*Rendered images with source text*
☆ ☆ ☆ ☆

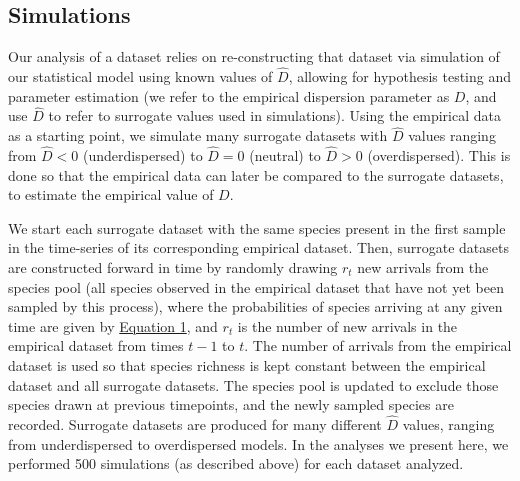 \documentclass{article}
\begin{document}
\subsection{Simulations} \label{sec:simulations}
Our analysis of a dataset relies on re-constructing that dataset via simulation of our statistical model using known values of \(\hat{D}\), allowing for hypothesis testing and parameter estimation (we refer to the empirical dispersion parameter as \(D\), and use \(\hat{D}\) to refer to surrogate values used in simulations). Using the empirical data as a starting point, we simulate many surrogate datasets with \(\hat{D}\) values ranging from \(\hat{D}<0\) (underdispersed) to \(\hat{D}=0\) (neutral) to \(\hat{D}>0\) (overdispersed). This is done so that the empirical data can later be compared to the surrogate datasets, to estimate the empirical value of \(D\).
\par
We start each surrogate dataset with the same species present in the first sample in the time-series of its corresponding empirical dataset. Then, surrogate datasets are constructed forward in time by randomly drawing \(r_t\) new arrivals from the species pool (all species observed in the empirical dataset that have not yet been sampled by this process), where the probabilities of species arriving at any given time are given by  \hyperref[sec:equation1]{Equation 1}, and \(r_t\) is the number of new arrivals in the empirical dataset from times \(t-1\) to \(t\). The number of arrivals from the empirical dataset is used so that species richness is kept constant between the empirical dataset and all surrogate datasets. The species pool is updated to exclude those species drawn at previous timepoints, and the newly sampled species are recorded. Surrogate datasets are produced for many different \(\hat{D}\) values, ranging from underdispersed to overdispersed models. In the analyses we present here, we performed 500 simulations (as described above) for each dataset analyzed.
\end{document}
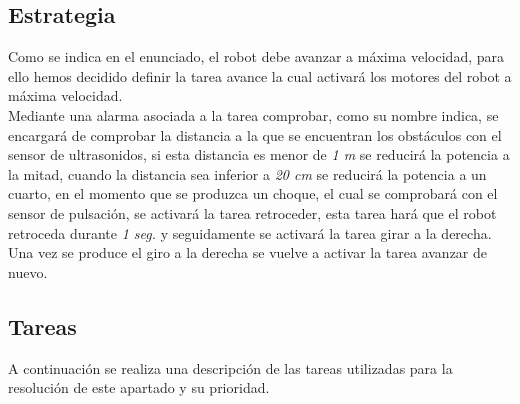 \subsection{Estrategia}
Como se indica en el enunciado, el robot debe avanzar a máxima velocidad, para ello hemos decidido definir la tarea avance la cual activará los motores del robot a máxima velocidad. \\

Mediante una alarma asociada a la tarea comprobar, como su nombre indica, se encargará de comprobar la distancia a la que se encuentran los obstáculos con el sensor de ultrasonidos, si esta distancia es menor de \textit{1 m} se reducirá la potencia a la mitad, cuando la distancia sea inferior a \textit{20 cm} se reducirá la potencia a un cuarto, en el momento que se produzca un choque, el cual se comprobará con el sensor de pulsación, se activará la tarea retroceder, esta tarea hará que el robot retroceda durante \textit{1 seg.} y seguidamente se activará la tarea girar a la derecha. Una vez se produce el giro a la derecha se vuelve a activar la tarea avanzar de nuevo.
\subsection{Tareas}
A continuación se realiza una descripción de las tareas utilizadas para la resolución de este apartado y su prioridad.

☆ ☆ ☆ ☆

*What you should do*
Return the full set of lines above word for word and with no pictures.

*Answer*
 \documentclass{article}
\begin{document}
\subsection{Simulations} \label{sec:simulations}
Our analysis of a dataset relies on re-constructing that dataset via simulation of our statistical model using known values of \(\hat{D}\), allowing for hypothesis testing and parameter estimation (we refer to the empirical dispersion parameter as \(D\), and use \(\hat{D}\) to refer to surrogate values used in simulations). Using the empirical data as a starting point, we simulate many surrogate datasets with \(\hat{D}\) values ranging from \(\hat{D}<0\) (underdispersed) to \(\hat{D}=0\) (neutral) to \(\hat{D}>0\) (overdispersed). This is done so that the empirical data can later be compared to the surrogate datasets, to estimate the empirical value of \(D\).
\par
We start each surrogate dataset with the same species present in the first sample in the time-series of its corresponding empirical dataset. Then, surrogate datasets are constructed forward in time by randomly drawing \(r_t\) new arrivals from the species pool (all species observed in the empirical dataset that have not yet been sampled by this process), where the probabilities of species arriving at any given time are given by  \hyperref[sec:equation1]{Equation 1}, and \(r_t\) is the number of new arrivals in the empirical dataset from times \(t-1\) to \(t\). The number of arrivals from the empirical dataset is used so that species richness is kept constant between the empirical dataset and all surrogate datasets. The species pool is updated to exclude those species drawn at previous timepoints, and the newly sampled species are recorded. Surrogate datasets are produced for many different \(\hat{D}\) values, ranging from underdispersed to overdispersed models. In the analyses we present here, we performed 500 simulations (as described above) for each dataset analyzed.
\end{document}
 \subsection{Estrategia}
Como se indica en el enunciado, el robot debe avanzar a máxima velocidad, para ello hemos decidido definir la tarea avance la cual activará los motores del robot a máxima velocidad. \\

Mediante una alarma asociada a la tarea comprobar, como su nombre indica, se encargará de comprobar la distancia a la que se encuentran los obstáculos con el sensor de ultrasonidos, si esta distancia es menor de \textit{1 m} se reducirá la potencia a la mitad, cuando la distancia sea inferior a \textit{20 cm} se reducirá la potencia a un cuarto, en el momento que se produzca un choque, el cual se comprobará con el sensor de pulsación, se activará la tarea retroceder, esta tarea hará que el robot retroceda durante \textit{1 seg.} y seguidamente se activará la tarea girar a la derecha. Una vez se produce el giro a la derecha se vuelve a activar la tarea avanzar de nuevo.
\subsection{Tareas}
A continuación se realiza una descripción de las tareas utilizadas para la resolución de este apartado y su prioridad.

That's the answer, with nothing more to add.